See? We’re off and running on a sermon about the romance of the fishing industry in Israel! Think what Mark could have done with a good course in creative writing.

"Suddenly one of them stands upright. He shades his eyes from the sun and looks toward the bank. There, a lone figure is silently watching them. The man on the bank cries out, ’Follow me and I...’"

Of course, we’re not interested in filling in more geographical details in Mark’s terse story of vocation. We want to know more about the psychological details. He tells us virtually nothing of Simon, Andrew, James, and John. There is no character development, no inferiority. What inner, psychological dynamics motivated them? What hierarchy of psychic need accounts for their response to Jesus? We wonder. Perhaps there was sibling rivalry between the brothers. Simon, Simon must have been older. Andrew always resented him. He was tired of being treated as the little brother, always being second. See, even Mark introduces him as "Andrew the brother of Simon." When Jesus spoke, the tragic differences between these two brothers were healed and ...

Yet there are limits to what even a creative preacher can do with this story. All of that about tensions within the family, could have been true. But isn’t it interesting that Mark appears to care less? In about 5 verse Mark disposes of an account of how four fishermen drop everything and follow Jesus on the basis of a less than a dozen-word invitation.
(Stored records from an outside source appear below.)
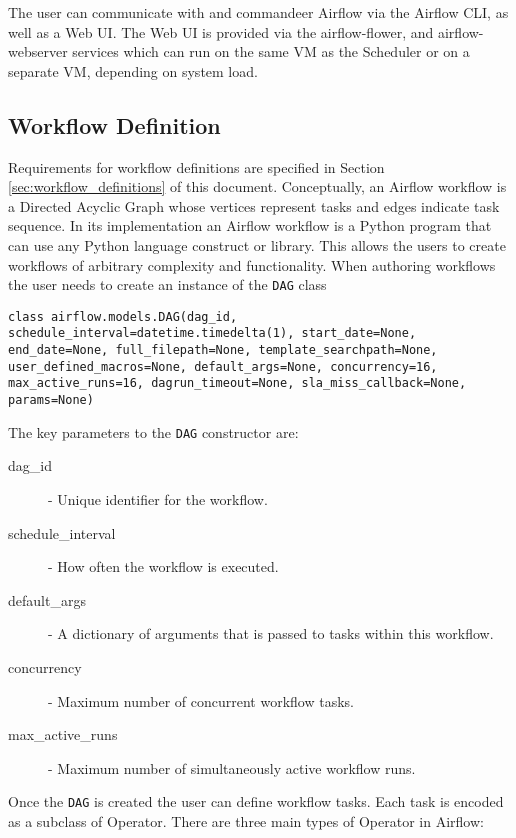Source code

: The user can communicate with and commandeer Airflow via the Airflow CLI, as well as a Web UI. The Web UI is provided via the airflow-flower, and airflow-webserver services which can run on the same VM as the Scheduler or on a separate VM, depending on system load.
 
\subsection{Workflow Definition}

Requirements for workflow definitions are specified in Section \ref{sec:workflow_definitions} of this document. Conceptually, an Airflow workflow is a Directed Acyclic Graph whose vertices represent tasks and edges indicate task sequence. In its implementation an Airflow workflow is a Python program that can use any Python language construct or library. This allows the users to create workflows of arbitrary complexity and functionality.
\newpage
When authoring workflows the user needs to create an instance of the \texttt{DAG} class

\begin{verbatim}
class airflow.models.DAG(dag_id, schedule_interval=datetime.timedelta(1), start_date=None, end_date=None, full_filepath=None, template_searchpath=None, user_defined_macros=None, default_args=None, concurrency=16, max_active_runs=16, dagrun_timeout=None, sla_miss_callback=None, params=None)
\end{verbatim}

The key parameters to the \texttt{DAG} constructor are:

\begin{description}
\item [dag\_id] - Unique identifier for the workflow.
\item [schedule\_interval] - How often the workflow is executed.
\item [default\_args] - A dictionary of arguments that is passed to tasks within this workflow.
\item [concurrency] - Maximum number of concurrent workflow tasks.
\item [max\_active\_runs] - Maximum number of simultaneously active workflow runs.
\end{description}

Once the \texttt{DAG} is created the user can define workflow tasks. Each task is encoded as a subclass of Operator. There are three main types of Operator in Airflow:

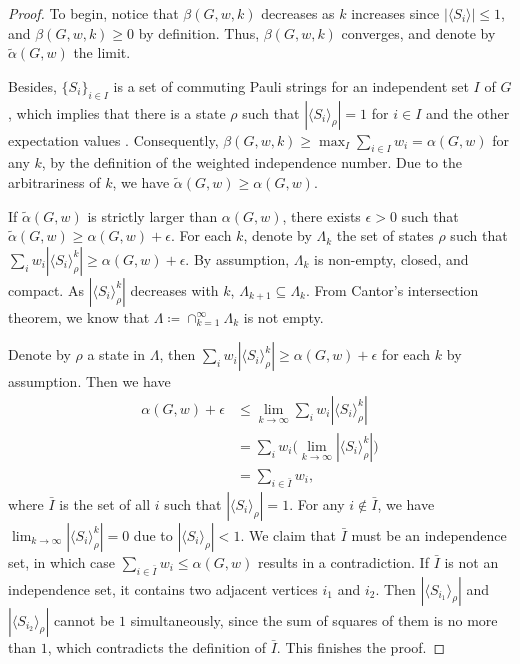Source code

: \begin{proof}
To begin, notice that $\beta(G,w,k)$ decreases as $k$ increases since $|\langle S_i\rangle|\le 1$, and $\beta(G,w,k) \ge 0$ by definition.
Thus, $\beta(G,w,k)$ converges, and denote by $\tilde{\alpha}(G,w)$ the limit. 

Besides, $\{S_i\}_{i\in I}$ is a set of commuting Pauli strings for an independent set $I$ of $G$, which implies that there is a state $\rho$ such that $|\langle S_i\rangle_\rho| = 1$ for $i\in I$ and the other expectation values . Consequently, $\beta(G,w,k)\ge \max_{I} \sum_{i\in I} w_i = \alpha(G,w)$ for any $k$, by the definition of the weighted independence number. Due to the arbitrariness of $k$, we have $\tilde{\alpha}(G,w) \ge \alpha(G,w)$.

If  $\tilde{\alpha}(G,w)$ is strictly larger than $\alpha(G,w)$, there exists $\epsilon > 0$ such that $\tilde{\alpha}(G,w) \ge \alpha(G,w) + \epsilon$.
For each $k$, denote by $\Lambda_k$ the set of states $\rho$ such that $\sum_i w_i |\langle S_i\rangle^k_\rho| \ge \alpha(G,w)+\epsilon$. By assumption, $\Lambda_k$ is non-empty, closed, and compact. As $|\langle S_i\rangle^k_\rho|$ decreases with $k$, $\Lambda_{k+1} \subseteq \Lambda_k$.
From Cantor's intersection theorem, we know that $\Lambda \coloneqq \cap_{k=1}^\infty \Lambda_k$ is not empty. 

Denote by $\rho$ a state in $\Lambda$, then $\sum_i w_i |\langle S_i\rangle^k_\rho| \ge \alpha(G,w)+\epsilon$ for each $k$ by assumption. Then we have 
\begin{equation}
\begin{aligned}
	\alpha(G,w)+\epsilon & \le
	\lim_{k\to \infty} \sum\nolimits_i w_i |\langle S_i\rangle^k_\rho|\\
			     &= \sum\nolimits_i w_i \big(\lim_{k\to\infty} |\langle S_i\rangle^k_\rho|\big) \\
			     &=\sum\nolimits_{i\in \bar{I}} w_i,
\end{aligned}
\end{equation}
where $\bar{I}$ is the set of all $i$ such that $|\langle S_i\rangle_\rho|=1$. For any $i\not\in \bar{I}$, we have $\lim_{k\to\infty} |\langle S_i\rangle^k_\rho| = 0$ due to $|\langle S_i\rangle_\rho| < 1$.
We claim that $\bar{I}$ must be an independence set, in which case $\sum_{i\in \bar{I}} w_i \le \alpha(G,w)$ results in a contradiction. If $\bar{I}$ is not an independence set, it contains two adjacent vertices $i_1$ and $i_2$. Then $|\langle S_{i_1}\rangle_\rho|$ and  $|\langle S_{i_2}\rangle_\rho|$ cannot be $1$ simultaneously, since the sum of squares of them is no more than $1$, which contradicts the definition of $\bar{I}$. This finishes the proof.
\end{proof}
We don’t want to leave it at that. We fill in the blanks, speculate on motives, possible psychological dynamics, not necessarily because we are creative, but because we are inherently evasive. In our wildest imaginations, most of us cannot imagine that it is possible to leave everything and to follow on the basis of a simple invitation and promise. We are not simple, uncomplicated fishermen like Simon, Andrew James and John. We are complex educated people, people who have responsibilities, complications. We are not apt to drop everything and run off after some itinerant preacher who announces that the time is fulfilled and the kingdom of God is now.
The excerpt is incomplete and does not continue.